Exciting times for education EDUCATION for 14 to 19-year-olds has been the focus of much discussion this week following the publication of a 200-page report by a committee headed by Mike Tomlinson, the former chief inspector of schools.
Among its aims are to raise core skills of literacy, numeracy and ICT; to improve vocational education; to encourage greater educational participation beyond the age of 16; and to stretch and differentiate the most able students more clearly all through the introduction of a proposed new school diploma.
All these aims are laudable but we shall have to wait until the Government responds officially in a White Paper in the new year before we know exactly what might or might not actually happen.
Certainly there are educational concerns to be addressed nationally for example, the large number of pupils who leave school without basic literacy and numeracy skills; also how industry and universities can select the most able pupils when already 20 per cent of A Level passes are at grade A.
On the latter point, Westmorland and Lonsdale MP and Shadow Education Secretary Tim Collins this week urged that only the top five or ten per cent should get a proposed A-double-plus or distinction diploma the Government responding that quality, not quota, should determine top grading.

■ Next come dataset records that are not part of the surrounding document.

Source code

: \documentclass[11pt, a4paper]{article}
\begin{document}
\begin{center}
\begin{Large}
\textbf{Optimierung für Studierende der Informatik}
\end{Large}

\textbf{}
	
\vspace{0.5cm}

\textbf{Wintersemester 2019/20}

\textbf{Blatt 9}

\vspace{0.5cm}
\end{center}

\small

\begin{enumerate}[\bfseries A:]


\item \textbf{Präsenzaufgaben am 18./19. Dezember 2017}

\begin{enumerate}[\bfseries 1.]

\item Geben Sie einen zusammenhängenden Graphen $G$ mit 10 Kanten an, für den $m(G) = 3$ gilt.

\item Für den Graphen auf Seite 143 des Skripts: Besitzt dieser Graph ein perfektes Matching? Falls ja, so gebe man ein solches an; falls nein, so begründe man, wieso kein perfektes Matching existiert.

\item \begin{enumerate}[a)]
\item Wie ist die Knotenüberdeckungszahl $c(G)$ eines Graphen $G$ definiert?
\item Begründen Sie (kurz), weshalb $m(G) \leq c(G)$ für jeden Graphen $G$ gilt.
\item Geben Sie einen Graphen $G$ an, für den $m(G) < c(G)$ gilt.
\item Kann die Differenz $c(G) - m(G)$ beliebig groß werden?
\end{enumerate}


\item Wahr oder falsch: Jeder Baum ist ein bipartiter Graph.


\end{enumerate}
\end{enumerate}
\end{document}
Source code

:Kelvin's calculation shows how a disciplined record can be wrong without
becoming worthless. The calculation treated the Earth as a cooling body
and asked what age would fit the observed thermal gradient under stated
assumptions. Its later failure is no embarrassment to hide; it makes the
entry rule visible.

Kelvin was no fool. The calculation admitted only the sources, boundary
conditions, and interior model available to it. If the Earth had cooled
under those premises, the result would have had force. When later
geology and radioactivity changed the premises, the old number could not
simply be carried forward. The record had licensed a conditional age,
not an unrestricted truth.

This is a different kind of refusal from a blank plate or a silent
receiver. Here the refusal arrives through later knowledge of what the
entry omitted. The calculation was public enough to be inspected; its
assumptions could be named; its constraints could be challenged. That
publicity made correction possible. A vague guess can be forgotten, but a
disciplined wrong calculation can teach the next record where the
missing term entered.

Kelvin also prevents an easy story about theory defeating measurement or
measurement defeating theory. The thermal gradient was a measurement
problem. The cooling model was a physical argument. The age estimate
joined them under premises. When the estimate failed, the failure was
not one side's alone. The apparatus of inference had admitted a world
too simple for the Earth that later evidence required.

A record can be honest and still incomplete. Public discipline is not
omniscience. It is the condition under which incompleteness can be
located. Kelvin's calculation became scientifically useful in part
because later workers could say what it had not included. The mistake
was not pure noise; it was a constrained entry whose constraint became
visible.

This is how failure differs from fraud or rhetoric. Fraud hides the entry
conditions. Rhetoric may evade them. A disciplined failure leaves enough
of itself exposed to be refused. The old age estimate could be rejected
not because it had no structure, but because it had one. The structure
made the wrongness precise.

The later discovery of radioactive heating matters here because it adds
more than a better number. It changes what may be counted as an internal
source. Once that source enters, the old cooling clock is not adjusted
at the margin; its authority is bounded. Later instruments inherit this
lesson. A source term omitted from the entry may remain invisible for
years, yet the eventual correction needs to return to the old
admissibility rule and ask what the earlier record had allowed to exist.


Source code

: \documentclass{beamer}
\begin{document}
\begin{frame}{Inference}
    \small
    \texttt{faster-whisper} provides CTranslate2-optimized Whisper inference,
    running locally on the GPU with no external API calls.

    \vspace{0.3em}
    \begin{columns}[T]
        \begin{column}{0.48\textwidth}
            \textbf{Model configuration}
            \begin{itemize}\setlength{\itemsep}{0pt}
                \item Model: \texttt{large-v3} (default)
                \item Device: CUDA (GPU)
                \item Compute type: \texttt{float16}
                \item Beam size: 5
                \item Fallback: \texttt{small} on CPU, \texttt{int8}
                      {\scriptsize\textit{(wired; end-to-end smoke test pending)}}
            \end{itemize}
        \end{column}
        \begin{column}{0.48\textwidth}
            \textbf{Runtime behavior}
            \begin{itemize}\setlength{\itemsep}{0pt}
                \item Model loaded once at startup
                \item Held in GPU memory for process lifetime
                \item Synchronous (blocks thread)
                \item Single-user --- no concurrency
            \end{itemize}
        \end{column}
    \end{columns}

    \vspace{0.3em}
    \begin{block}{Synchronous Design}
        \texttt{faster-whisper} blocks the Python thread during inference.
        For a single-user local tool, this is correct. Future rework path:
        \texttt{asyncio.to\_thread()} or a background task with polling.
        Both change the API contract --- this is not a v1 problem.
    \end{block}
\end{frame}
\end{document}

In all this, it is worth remembering that the quality of education here in South Lakeland is already superb. We have some first class schools whose pupils achieve higher than average grades. Meanwhile, colleges like Kendal College are offering a genuine vocational alternative.
If the Government and Tim Collins - should his party gain power - could spread the good practices which exist in South Lakeland throughout the country, then national education standards would immediately rise.
One danger of the Tomlinson report's recommendations is that if a large vocational element is taken into schools it could undermine the pursuit of academic excellence in those schools. Better, surely, to have well-funded, well-resourced colleges to provide the vocational dimension and similarly-funded and resourced schools providing the academic thrust.
Meanwhile, at higher education level, exciting moves are afoot to create a University of Cumbria not on a single greenfield site but by integrating and linking, through high-tech communication systems, various institutions, such as the University of Central Lancashire, St Martin's College and Cumbria Institute of the Arts.
Such moves are vital to try to halt the brain drain' of bright young people leaving this area and to attract similar people into the county.
This area is a base for high-tech companies, which need access to the brightest and best-qualified young people. A Cumbria university, albeit spread over different sites, would be an excellent way to ensure that need can be met.